## Given data

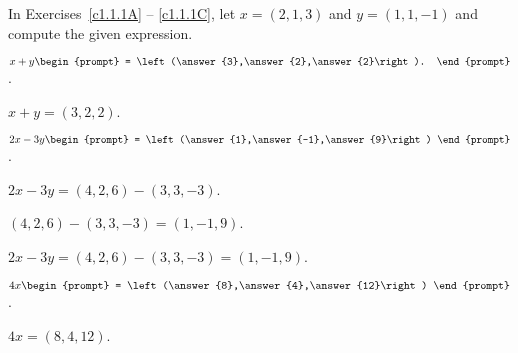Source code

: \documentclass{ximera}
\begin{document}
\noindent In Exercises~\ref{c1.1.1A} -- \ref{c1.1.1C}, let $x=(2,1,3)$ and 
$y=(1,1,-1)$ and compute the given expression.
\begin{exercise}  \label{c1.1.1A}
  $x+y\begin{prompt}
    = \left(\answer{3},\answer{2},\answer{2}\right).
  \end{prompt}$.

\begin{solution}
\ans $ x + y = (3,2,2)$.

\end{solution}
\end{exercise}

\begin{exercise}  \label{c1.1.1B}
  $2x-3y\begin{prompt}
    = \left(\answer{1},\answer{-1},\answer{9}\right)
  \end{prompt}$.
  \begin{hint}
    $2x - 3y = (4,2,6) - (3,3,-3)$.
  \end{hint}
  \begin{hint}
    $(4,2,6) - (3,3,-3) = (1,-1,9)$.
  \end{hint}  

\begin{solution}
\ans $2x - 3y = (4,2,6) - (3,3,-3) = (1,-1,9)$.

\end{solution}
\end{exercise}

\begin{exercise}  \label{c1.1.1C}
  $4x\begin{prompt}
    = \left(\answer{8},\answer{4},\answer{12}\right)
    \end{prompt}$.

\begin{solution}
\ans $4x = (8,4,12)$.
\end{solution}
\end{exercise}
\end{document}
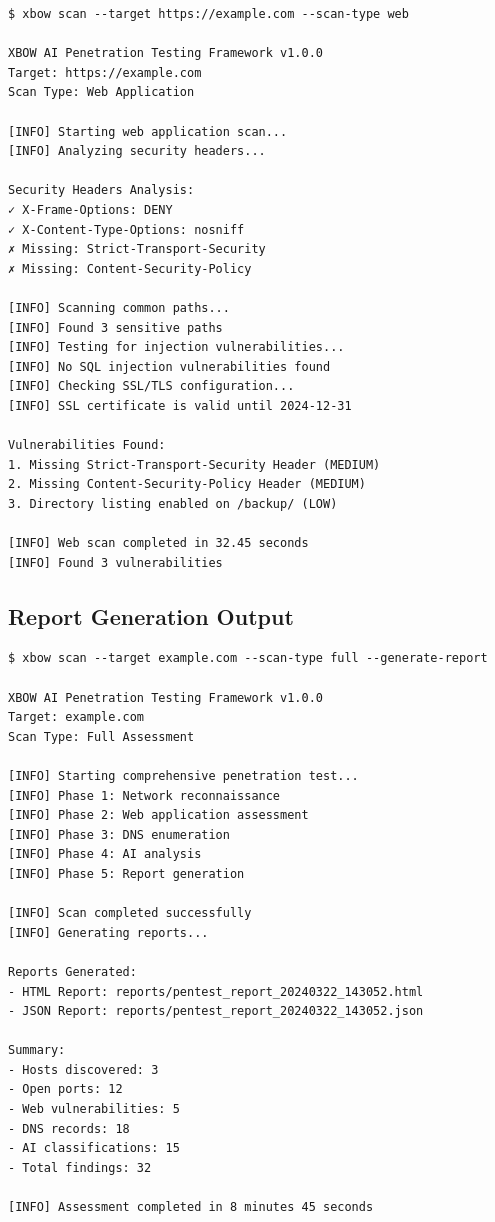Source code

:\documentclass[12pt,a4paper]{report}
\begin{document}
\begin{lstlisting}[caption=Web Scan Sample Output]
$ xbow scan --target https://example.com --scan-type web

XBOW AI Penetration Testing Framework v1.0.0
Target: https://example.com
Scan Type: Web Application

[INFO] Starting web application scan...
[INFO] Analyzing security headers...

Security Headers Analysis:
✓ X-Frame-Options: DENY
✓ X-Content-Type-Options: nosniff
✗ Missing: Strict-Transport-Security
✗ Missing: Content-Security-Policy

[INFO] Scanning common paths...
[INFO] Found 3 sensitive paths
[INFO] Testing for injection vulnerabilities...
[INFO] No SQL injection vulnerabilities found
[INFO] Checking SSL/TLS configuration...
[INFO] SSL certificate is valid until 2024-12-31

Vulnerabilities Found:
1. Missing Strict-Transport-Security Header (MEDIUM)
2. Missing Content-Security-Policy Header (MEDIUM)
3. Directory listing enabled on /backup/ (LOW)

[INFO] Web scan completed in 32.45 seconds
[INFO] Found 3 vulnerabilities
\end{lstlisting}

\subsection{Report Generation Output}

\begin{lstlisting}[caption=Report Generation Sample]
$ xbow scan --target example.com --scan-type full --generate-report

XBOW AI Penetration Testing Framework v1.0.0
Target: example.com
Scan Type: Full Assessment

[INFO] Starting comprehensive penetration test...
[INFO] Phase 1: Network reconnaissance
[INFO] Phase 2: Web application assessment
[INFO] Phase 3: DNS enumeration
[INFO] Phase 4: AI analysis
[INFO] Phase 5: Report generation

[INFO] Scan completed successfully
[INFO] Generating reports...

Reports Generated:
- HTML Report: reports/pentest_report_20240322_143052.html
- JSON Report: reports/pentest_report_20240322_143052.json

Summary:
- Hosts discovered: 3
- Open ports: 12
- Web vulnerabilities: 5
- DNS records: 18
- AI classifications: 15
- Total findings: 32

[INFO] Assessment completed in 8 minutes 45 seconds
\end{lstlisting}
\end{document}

---

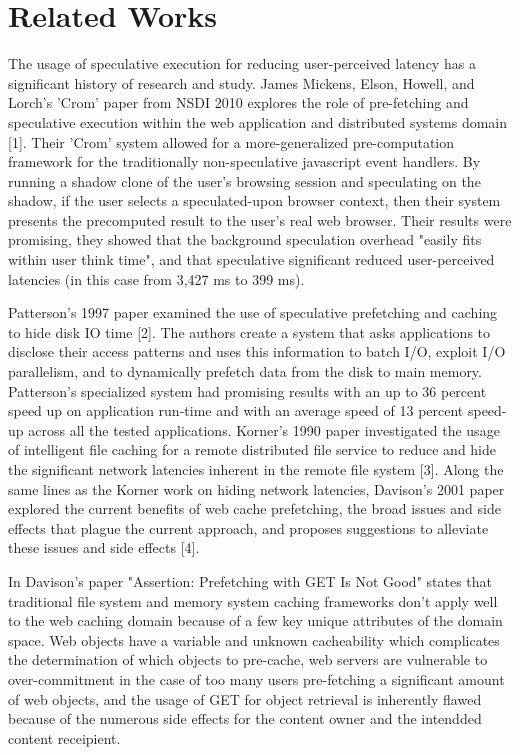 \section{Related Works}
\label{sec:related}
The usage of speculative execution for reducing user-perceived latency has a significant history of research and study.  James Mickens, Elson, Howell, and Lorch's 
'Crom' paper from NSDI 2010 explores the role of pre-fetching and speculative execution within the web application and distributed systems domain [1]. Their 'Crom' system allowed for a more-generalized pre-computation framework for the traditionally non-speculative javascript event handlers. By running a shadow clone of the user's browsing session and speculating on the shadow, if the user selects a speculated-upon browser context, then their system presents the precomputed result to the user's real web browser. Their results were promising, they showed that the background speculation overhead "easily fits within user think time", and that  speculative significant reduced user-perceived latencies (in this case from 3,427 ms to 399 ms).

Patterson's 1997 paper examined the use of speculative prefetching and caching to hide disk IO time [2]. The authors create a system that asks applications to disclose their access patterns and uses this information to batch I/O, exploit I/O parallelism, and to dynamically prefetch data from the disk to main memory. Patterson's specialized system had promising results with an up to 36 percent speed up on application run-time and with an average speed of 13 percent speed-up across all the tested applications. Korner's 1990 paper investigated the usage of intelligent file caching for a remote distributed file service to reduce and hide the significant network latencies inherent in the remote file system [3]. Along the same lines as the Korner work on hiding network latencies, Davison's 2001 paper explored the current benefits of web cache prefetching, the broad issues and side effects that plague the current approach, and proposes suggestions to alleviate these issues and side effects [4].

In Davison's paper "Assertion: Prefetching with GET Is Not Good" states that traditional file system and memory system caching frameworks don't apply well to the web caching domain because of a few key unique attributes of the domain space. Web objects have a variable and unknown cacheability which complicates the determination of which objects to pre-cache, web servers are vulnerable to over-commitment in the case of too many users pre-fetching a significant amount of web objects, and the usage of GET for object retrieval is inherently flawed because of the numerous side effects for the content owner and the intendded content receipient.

## What is needed
Whenever the string "Output" shows up in a line of the entries, copy that line.

## Completed exercise
\begin{lstlisting}[caption=Web Scan Sample Output]
\subsection{Report Generation Output}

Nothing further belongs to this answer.